When proof_bundles = true (the default), promoted crash findings also carry a structured witness, contract basis, confidence breakdown, minimal reproduction, failure path, and likely-impact summary in the saved report and JSON bundle.
[[objects]]¶
Reusable object factories for bound instance methods. scan and audit use these hooks so methods show up as callable targets instead of disappearing behind constructor setup.
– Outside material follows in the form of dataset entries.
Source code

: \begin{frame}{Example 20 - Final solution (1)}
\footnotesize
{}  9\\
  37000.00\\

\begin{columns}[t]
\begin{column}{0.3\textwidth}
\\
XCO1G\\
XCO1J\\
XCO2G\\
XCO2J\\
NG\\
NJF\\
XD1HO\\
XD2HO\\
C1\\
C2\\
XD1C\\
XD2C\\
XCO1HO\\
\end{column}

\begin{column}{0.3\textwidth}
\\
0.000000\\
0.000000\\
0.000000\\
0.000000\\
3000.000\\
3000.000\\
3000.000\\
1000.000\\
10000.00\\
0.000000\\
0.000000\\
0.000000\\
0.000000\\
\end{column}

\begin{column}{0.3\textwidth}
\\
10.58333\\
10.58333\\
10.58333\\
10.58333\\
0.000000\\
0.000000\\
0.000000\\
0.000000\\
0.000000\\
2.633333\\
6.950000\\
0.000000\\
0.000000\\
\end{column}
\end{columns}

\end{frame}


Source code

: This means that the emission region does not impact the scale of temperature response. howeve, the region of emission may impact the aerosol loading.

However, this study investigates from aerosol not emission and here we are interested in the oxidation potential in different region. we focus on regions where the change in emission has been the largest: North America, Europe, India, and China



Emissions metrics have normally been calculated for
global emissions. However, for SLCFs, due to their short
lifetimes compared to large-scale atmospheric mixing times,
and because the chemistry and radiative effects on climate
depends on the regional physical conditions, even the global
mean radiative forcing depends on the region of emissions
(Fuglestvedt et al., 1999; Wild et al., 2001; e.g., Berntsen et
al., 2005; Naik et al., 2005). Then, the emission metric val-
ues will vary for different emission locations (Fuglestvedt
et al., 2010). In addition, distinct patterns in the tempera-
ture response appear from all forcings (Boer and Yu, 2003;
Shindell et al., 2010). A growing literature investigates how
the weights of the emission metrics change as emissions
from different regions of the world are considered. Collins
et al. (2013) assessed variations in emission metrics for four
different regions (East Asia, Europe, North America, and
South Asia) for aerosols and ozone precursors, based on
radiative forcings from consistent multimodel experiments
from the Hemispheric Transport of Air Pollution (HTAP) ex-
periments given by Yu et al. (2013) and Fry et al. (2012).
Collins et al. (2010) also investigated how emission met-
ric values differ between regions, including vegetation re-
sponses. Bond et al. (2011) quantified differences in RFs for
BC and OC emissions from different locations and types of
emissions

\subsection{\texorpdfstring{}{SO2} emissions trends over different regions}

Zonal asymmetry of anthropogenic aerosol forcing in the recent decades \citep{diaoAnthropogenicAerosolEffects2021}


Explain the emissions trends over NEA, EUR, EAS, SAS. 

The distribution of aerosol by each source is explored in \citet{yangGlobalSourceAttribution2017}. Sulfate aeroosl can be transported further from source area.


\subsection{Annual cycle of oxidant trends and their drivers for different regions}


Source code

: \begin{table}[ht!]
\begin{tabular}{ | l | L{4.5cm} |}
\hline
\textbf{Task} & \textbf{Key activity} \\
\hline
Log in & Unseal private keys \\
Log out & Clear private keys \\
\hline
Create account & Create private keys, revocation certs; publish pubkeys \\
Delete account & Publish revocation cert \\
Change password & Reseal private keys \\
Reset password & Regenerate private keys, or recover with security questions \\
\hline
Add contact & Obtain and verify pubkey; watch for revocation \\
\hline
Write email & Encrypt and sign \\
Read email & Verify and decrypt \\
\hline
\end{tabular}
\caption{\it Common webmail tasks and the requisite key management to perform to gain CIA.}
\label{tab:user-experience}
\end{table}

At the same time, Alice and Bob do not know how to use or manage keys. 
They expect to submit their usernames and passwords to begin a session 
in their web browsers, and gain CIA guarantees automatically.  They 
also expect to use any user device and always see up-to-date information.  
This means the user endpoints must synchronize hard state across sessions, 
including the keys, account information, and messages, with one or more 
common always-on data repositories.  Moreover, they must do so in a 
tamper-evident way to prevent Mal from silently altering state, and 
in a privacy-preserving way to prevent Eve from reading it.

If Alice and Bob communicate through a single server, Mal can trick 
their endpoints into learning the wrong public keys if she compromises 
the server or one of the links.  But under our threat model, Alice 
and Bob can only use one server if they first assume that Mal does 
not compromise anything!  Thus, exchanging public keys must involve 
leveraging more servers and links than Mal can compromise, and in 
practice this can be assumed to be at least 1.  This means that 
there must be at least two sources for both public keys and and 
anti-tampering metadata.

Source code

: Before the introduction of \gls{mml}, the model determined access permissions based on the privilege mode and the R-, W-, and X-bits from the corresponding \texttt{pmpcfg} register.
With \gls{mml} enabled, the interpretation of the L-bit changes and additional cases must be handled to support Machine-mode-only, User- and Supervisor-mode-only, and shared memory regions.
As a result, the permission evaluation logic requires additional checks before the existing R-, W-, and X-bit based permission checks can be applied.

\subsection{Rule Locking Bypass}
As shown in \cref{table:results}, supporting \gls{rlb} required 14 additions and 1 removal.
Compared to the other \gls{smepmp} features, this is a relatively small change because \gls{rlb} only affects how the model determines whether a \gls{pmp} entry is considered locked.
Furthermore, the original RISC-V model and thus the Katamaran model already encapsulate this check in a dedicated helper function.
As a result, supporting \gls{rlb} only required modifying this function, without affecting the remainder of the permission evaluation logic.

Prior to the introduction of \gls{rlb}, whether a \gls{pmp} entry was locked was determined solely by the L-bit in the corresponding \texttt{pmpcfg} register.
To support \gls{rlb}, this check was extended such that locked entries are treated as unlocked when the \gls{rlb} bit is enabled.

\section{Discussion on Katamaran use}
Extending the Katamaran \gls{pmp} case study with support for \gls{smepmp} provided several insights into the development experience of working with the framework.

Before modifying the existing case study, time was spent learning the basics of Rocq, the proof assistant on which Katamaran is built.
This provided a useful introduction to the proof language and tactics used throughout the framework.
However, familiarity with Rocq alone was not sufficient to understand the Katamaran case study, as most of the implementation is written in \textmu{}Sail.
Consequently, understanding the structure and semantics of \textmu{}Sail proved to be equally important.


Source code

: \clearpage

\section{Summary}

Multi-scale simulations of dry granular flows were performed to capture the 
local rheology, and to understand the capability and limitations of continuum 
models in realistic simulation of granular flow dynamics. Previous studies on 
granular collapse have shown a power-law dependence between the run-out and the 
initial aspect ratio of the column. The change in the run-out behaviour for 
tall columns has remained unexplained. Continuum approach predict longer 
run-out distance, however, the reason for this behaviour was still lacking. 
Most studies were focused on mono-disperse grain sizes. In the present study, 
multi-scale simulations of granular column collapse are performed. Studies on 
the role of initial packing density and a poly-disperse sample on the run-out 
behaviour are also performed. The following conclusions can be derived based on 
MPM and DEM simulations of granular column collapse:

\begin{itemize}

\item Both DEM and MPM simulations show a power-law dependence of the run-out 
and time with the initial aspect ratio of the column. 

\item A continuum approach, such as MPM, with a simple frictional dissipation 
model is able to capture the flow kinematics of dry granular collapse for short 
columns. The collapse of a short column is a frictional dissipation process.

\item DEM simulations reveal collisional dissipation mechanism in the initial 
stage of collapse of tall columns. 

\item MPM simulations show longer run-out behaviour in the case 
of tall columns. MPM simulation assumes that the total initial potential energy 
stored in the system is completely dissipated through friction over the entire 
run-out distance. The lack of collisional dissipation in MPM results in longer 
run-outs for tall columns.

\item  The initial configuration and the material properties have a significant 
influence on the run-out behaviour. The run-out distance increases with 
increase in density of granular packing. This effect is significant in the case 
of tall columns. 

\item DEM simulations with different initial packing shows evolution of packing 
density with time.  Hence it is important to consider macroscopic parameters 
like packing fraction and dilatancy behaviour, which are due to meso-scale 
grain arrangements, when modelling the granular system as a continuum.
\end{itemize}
| Key | Type | Default | Description |
|---|---|---|---|
target |
str |
required | Class target such as pkg.mod:Env |
factory |
str? |
null |
Import path to a sync or async factory |
state_factory |
str? |
null |
Optional state builder for harnesses that need a separate state object |
setup |
str? |
null |
Optional sync or async hook run after factory creation |
teardown |
str? |
null |
Optional sync or async cleanup hook run after audit or chaos execution |
harness |
str |
"fresh" |
fresh creates a new instance per call, stateful reuses one instance across a machine run |
scenarios |
list[str | inline-table] |
[] |
Repeatable sync/async hooks or inline collaborator scenario specs applied after setup |
methods |
list[str] |
[] |
Optional method subset for audit-target expansion |
include_private |
bool |
false |
Include single-underscore methods when expanded |
[[objects]]
target = "myapp.envs:ComposableEnv"
factory = "tests.support.factories:make_composable_env"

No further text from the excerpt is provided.